Bob Golding tells Richard T. Watson about playing a wife, a mother and an elephant in his one-man show, Morecambe

“When I say I’m doing a one-man play about Eric Morecambe the reaction is always the same; everyone smiles. It’s so warming. The love for the guy was huge,” explains Bob Golding, star of a play what Tim Whitnall wrote (to paraphrase Ernie Wise), ‘Morecambe’.

“The Edinburgh Festival is the hub of première work, and it’s become a lot about comedy”, he adds. “So where better to première a play about one of Britain’s best comedians?”
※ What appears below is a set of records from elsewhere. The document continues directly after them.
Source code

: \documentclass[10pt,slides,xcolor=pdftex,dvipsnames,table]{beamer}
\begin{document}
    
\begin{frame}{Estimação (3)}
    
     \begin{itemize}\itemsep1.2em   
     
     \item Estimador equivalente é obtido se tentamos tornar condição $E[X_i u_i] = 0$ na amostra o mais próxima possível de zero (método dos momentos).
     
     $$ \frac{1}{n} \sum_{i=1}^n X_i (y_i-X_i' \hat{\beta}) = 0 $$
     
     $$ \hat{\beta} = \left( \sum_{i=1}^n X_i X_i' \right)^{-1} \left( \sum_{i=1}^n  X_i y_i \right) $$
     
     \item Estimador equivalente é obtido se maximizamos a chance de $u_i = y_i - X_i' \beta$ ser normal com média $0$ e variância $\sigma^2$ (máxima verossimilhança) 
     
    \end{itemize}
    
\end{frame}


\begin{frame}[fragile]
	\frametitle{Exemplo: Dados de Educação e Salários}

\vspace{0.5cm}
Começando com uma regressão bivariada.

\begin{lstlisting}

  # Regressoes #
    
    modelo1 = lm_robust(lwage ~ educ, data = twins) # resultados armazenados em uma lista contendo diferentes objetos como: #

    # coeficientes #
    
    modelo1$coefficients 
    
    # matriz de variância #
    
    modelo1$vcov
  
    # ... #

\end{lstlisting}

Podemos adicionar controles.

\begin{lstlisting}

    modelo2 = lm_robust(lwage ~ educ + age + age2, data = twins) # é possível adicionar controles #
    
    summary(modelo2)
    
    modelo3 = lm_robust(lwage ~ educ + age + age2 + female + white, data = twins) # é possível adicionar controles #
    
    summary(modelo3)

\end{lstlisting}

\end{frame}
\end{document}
Eric Morecambe, says Golding, was and is a “hugely-respected member of the comic fraternity” and this show celebrating his life has already had previews where “the responses were so positive and so encouraging” that the show will now enjoy a month’s run at the Assembly Rooms.
“My respect and love for Eric and Ernie was massive before I came into the project,” he continues. “It’s the most amazing project. It’s not like a job; it’s been enjoyment”.

He’s aware of – but unfazed by – the pressures of playing such a well-loved figure. “ I don’t allow myself to think about the pressures of it, because I think you’ve just got to get on with it to your best ability”, he concludes. “Which is what I’m doing with this piece. I approach it like any other role”.

However, he adds: “People have compared me to Eric all my life. It’s not that I’ve thought ‘Oh, I must play Eric Morecambe’, it’s not something I’ve been working my life towards, it’s just something that’s been there, and now I’m making the most of it”.

What really comes across in our interview is how much of a loving tribute to Morecambe this show is. Golding tells me that he considers Morecambe a “comic genius”, adding, “I’m certainly not that, and I don’t know if I can replicate that onstage, but hopefully I can tell a story about the man who was”.

The show’s director Guy Masterson first noticed Golding’s likeness to Morecambe twelve years ago. Golding remembers, “He said, ‘You’re so similar to Eric, but you’re too young at the moment. Maybe in ten years’ time we’ll address it’”.

‘Morecambe’ has clearly been a long time in the making. Golding says that “the toughest part was what not to put in. People would see it and say, ’Oh, you didn’t do that’ and, ‘You didn’t do that enough’; there’s a wealth of knowledge of Eric’s life”.

Audiences will probably expect a brand of family-friendly comedy familiar from the ‘Morecambe & Wise’ TV shows, and that’s what they’ll get. So, it’s suitable for children? “Definitely. It’s a one-man show and it’s an hour and twenty-five minutes, so it’s whether or not they can sit still, really. But Eric of all people was guilty of that as well; that’s why his mother called him Jitter-arse. He had so much energy. That’s an important point to make: Eric was never ‘off.’ He was the eternal comedian, the eternal jester”.

The family-pleasing side of the role should come easily to Golding, who is the voice of Max and Milo in CBeebies’ ‘The Tweenies’, and PC Plod in Five’s ‘Noddy In Toyland’. “For a long time my daughters just assumed every father did some kind of TV voice. Their friends say, ‘Can you do Milo’s voice?’ and I do it, and then become a sort of priest, or celebrity. I’ve been very very lucky in that respect”.

But at the heart of Morecambe is love and respect, a celebration of the man voted Britain’s favourite 20th Century comedian. “I hope that by doing this piece we can tell a simple story about a simple man who touched millions of people”.